What the task asks ::
The response has to be every entry, printed word for word.

Supplied records ::
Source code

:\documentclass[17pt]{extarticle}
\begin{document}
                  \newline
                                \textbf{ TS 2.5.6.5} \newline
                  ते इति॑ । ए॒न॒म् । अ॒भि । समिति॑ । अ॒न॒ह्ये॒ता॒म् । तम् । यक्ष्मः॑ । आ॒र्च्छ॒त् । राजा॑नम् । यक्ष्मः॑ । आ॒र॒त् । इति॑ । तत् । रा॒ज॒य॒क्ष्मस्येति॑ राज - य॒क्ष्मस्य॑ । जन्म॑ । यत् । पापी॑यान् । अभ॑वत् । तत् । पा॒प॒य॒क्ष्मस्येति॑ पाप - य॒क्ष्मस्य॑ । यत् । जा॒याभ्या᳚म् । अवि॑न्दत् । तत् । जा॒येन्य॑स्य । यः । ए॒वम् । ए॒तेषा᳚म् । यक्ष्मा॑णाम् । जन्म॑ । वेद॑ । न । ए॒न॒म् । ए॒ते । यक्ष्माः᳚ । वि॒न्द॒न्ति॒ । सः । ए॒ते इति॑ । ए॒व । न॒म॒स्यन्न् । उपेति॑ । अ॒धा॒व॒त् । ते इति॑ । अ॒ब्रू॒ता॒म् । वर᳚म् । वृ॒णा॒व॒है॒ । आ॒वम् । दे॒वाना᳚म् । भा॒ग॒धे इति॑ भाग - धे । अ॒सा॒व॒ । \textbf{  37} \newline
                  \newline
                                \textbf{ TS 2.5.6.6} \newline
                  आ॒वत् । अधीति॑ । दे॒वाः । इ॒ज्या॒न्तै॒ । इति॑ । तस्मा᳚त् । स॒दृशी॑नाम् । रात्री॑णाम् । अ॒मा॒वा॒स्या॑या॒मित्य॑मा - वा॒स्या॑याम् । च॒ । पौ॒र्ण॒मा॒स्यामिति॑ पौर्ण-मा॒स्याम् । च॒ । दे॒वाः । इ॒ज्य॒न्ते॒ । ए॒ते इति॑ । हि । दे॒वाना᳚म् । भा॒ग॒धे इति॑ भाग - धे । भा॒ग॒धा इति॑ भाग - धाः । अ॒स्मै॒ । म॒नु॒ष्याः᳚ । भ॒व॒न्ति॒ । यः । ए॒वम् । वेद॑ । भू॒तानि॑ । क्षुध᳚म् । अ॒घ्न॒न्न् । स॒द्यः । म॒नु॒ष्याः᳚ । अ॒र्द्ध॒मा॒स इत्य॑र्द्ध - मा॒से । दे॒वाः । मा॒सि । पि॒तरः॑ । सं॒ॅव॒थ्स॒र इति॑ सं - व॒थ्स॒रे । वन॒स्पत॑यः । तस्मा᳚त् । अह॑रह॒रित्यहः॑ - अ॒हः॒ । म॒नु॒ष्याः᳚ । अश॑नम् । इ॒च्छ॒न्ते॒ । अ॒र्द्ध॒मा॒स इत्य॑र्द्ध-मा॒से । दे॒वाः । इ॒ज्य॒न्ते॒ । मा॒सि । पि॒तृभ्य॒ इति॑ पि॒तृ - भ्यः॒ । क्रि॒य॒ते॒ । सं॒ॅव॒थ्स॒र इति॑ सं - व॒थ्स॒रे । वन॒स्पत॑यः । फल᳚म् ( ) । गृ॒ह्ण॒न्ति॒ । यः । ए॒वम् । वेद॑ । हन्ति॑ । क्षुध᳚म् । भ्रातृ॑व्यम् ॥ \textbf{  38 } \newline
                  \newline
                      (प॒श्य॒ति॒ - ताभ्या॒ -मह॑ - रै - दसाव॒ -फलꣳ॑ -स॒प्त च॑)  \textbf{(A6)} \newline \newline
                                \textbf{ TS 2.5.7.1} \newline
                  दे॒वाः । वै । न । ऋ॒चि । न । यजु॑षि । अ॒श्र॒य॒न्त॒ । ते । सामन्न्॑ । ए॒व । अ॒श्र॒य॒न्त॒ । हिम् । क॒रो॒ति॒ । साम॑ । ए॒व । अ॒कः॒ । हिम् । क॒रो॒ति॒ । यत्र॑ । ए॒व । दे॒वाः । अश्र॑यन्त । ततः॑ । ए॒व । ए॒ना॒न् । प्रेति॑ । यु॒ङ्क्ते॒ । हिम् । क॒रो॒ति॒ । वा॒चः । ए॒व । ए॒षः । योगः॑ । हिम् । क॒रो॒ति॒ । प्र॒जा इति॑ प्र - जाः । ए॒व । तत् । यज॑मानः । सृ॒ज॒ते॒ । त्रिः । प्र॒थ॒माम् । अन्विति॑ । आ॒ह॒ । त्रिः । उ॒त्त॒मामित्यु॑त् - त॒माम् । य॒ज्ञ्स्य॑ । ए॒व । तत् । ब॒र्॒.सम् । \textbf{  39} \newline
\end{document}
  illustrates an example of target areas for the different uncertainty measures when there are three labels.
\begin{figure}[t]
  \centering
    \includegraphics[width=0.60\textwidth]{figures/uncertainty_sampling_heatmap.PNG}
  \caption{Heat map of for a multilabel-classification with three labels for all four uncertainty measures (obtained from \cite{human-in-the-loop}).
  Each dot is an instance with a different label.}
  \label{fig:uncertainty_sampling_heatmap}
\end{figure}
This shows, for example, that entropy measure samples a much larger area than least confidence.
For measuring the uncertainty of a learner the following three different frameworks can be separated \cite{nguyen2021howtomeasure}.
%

Solution to this task ::
Source code

:\documentclass[17pt]{extarticle}
\begin{document}
                  \newline
                                \textbf{ TS 2.5.6.5} \newline
                  ते इति॑ । ए॒न॒म् । अ॒भि । समिति॑ । अ॒न॒ह्ये॒ता॒म् । तम् । यक्ष्मः॑ । आ॒र्च्छ॒त् । राजा॑नम् । यक्ष्मः॑ । आ॒र॒त् । इति॑ । तत् । रा॒ज॒य॒क्ष्मस्येति॑ राज - य॒क्ष्मस्य॑ । जन्म॑ । यत् । पापी॑यान् । अभ॑वत् । तत् । पा॒प॒य॒क्ष्मस्येति॑ पाप - य॒क्ष्मस्य॑ । यत् । जा॒याभ्या᳚म् । अवि॑न्दत् । तत् । जा॒येन्य॑स्य । यः । ए॒वम् । ए॒तेषा᳚म् । यक्ष्मा॑णाम् । जन्म॑ । वेद॑ । न । ए॒न॒म् । ए॒ते । यक्ष्माः᳚ । वि॒न्द॒न्ति॒ । सः । ए॒ते इति॑ । ए॒व । न॒म॒स्यन्न् । उपेति॑ । अ॒धा॒व॒त् । ते इति॑ । अ॒ब्रू॒ता॒म् । वर᳚म् । वृ॒णा॒व॒है॒ । आ॒वम् । दे॒वाना᳚म् । भा॒ग॒धे इति॑ भाग - धे । अ॒सा॒व॒ । \textbf{  37} \newline
                  \newline
                                \textbf{ TS 2.5.6.6} \newline
                  आ॒वत् । अधीति॑ । दे॒वाः । इ॒ज्या॒न्तै॒ । इति॑ । तस्मा᳚त् । स॒दृशी॑नाम् । रात्री॑णाम् । अ॒मा॒वा॒स्या॑या॒मित्य॑मा - वा॒स्या॑याम् । च॒ । पौ॒र्ण॒मा॒स्यामिति॑ पौर्ण-मा॒स्याम् । च॒ । दे॒वाः । इ॒ज्य॒न्ते॒ । ए॒ते इति॑ । हि । दे॒वाना᳚म् । भा॒ग॒धे इति॑ भाग - धे । भा॒ग॒धा इति॑ भाग - धाः । अ॒स्मै॒ । म॒नु॒ष्याः᳚ । भ॒व॒न्ति॒ । यः । ए॒वम् । वेद॑ । भू॒तानि॑ । क्षुध᳚म् । अ॒घ्न॒न्न् । स॒द्यः । म॒नु॒ष्याः᳚ । अ॒र्द्ध॒मा॒स इत्य॑र्द्ध - मा॒से । दे॒वाः । मा॒सि । पि॒तरः॑ । सं॒ॅव॒थ्स॒र इति॑ सं - व॒थ्स॒रे । वन॒स्पत॑यः । तस्मा᳚त् । अह॑रह॒रित्यहः॑ - अ॒हः॒ । म॒नु॒ष्याः᳚ । अश॑नम् । इ॒च्छ॒न्ते॒ । अ॒र्द्ध॒मा॒स इत्य॑र्द्ध-मा॒से । दे॒वाः । इ॒ज्य॒न्ते॒ । मा॒सि । पि॒तृभ्य॒ इति॑ पि॒तृ - भ्यः॒ । क्रि॒य॒ते॒ । सं॒ॅव॒थ्स॒र इति॑ सं - व॒थ्स॒रे । वन॒स्पत॑यः । फल᳚म् ( ) । गृ॒ह्ण॒न्ति॒ । यः । ए॒वम् । वेद॑ । हन्ति॑ । क्षुध᳚म् । भ्रातृ॑व्यम् ॥ \textbf{  38 } \newline
                  \newline
                      (प॒श्य॒ति॒ - ताभ्या॒ -मह॑ - रै - दसाव॒ -फलꣳ॑ -स॒प्त च॑)  \textbf{(A6)} \newline \newline
                                \textbf{ TS 2.5.7.1} \newline
                  दे॒वाः । वै । न । ऋ॒चि । न । यजु॑षि । अ॒श्र॒य॒न्त॒ । ते । सामन्न्॑ । ए॒व । अ॒श्र॒य॒न्त॒ । हिम् । क॒रो॒ति॒ । साम॑ । ए॒व । अ॒कः॒ । हिम् । क॒रो॒ति॒ । यत्र॑ । ए॒व । दे॒वाः । अश्र॑यन्त । ततः॑ । ए॒व । ए॒ना॒न् । प्रेति॑ । यु॒ङ्क्ते॒ । हिम् । क॒रो॒ति॒ । वा॒चः । ए॒व । ए॒षः । योगः॑ । हिम् । क॒रो॒ति॒ । प्र॒जा इति॑ प्र - जाः । ए॒व । तत् । यज॑मानः । सृ॒ज॒ते॒ । त्रिः । प्र॒थ॒माम् । अन्विति॑ । आ॒ह॒ । त्रिः । उ॒त्त॒मामित्यु॑त् - त॒माम् । य॒ज्ञ्स्य॑ । ए॒व । तत् । ब॒र्॒.सम् । \textbf{  39} \newline
\end{document}
  illustrates an example of target areas for the different uncertainty measures when there are three labels.
\begin{figure}[t]
  \centering
    \includegraphics[width=0.60\textwidth]{figures/uncertainty_sampling_heatmap.PNG}
  \caption{Heat map of for a multilabel-classification with three labels for all four uncertainty measures (obtained from \cite{human-in-the-loop}).
  Each dot is an instance with a different label.}
  \label{fig:uncertainty_sampling_heatmap}
\end{figure}
This shows, for example, that entropy measure samples a much larger area than least confidence.
For measuring the uncertainty of a learner the following three different frameworks can be separated \cite{nguyen2021howtomeasure}.
%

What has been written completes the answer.